→ **PROBLEM REQUIREMENTS**
Below are some records; copy each line in them that contains "label".

Data entries:
------------------------------------------------------------

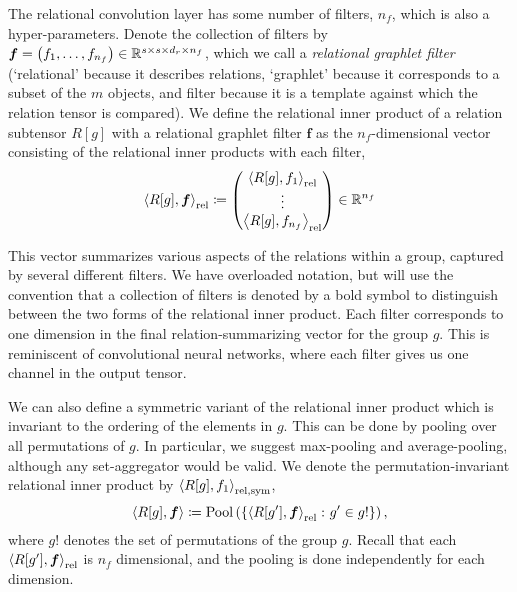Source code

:The relational convolution layer has some number of filters, $n_f$, which is also a hyper-parameters. Denote the collection of filters by $\boldsymbol{f} = \left(f_1, \ldots, f_{n_f}\right) \in \mathbb{R}^{s \times s \times d_r \times n_f}$, which we call a \textit{relational graphlet filter} (`relational' because it describes relations, `graphlet' because it corresponds to a subset of the $m$ objects, and filter because it is a template against which the relation tensor is compared). We define the relational inner product of a relation subtensor $R[g]$ with a relational graphlet filter $\bm{f}$ as the $n_f$-dimensional vector consisting of the relational inner products with each filter,
\begin{equation}
    \label{eq:relational_inner_prod}
    \left\langle R[g], \bm{f} \right\rangle_\mathrm{rel} \coloneq \begin{pmatrix} \left\langle R[g], f_1 \right\rangle_\mathrm{rel} \\ \vdots 
 \\ \left\langle R[g], f_{n_f} \right\rangle_\mathrm{rel} \end{pmatrix} \in \mathbb{R}^{n_f}
\end{equation}

This vector summarizes various aspects of the relations within a group, captured by several different filters. We have overloaded notation, but will use the convention that a collection of filters is denoted by a bold symbol to distinguish between the two forms of the relational inner product. Each filter corresponds to one dimension in the final relation-summarizing vector for the group $g$. This is reminiscent of convolutional neural networks, where each filter gives us one channel in the output tensor.

We can also define a symmetric variant of the relational inner product which is invariant to the ordering of the elements in $g$. This can be done by pooling over all permutations of $g$. In particular, we suggest max-pooling and average-pooling, although any set-aggregator would be valid. We denote the permutation-invariant relational inner product by $\left \langle R[g], f_1 \right\rangle_{\mathrm{rel}, \mathrm{sym}}$,
\begin{equation}\label{eq:symmetric_relational_inner_prod}
    \left \langle R[g], \bm{f} \right\rangle \coloneq \mathrm{Pool}\left(\left\{\left\langle R[g'], \bm{f} \right\rangle_\mathrm{rel} \colon g' \in g!\right\}\right),
\end{equation}
\noindent where $g!$ denotes the set of permutations of the group $g$. Recall that each $\left \langle R[g'], \bm{f} \right\rangle_{\mathrm{rel}}$ is $n_f$ dimensional, and the pooling is done independently for each dimension.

------------------------------------------------------------

→ **COMPLETED EXERCISE**
    \label{eq:relational_inner_prod}
\begin{equation}\label{eq:symmetric_relational_inner_prod}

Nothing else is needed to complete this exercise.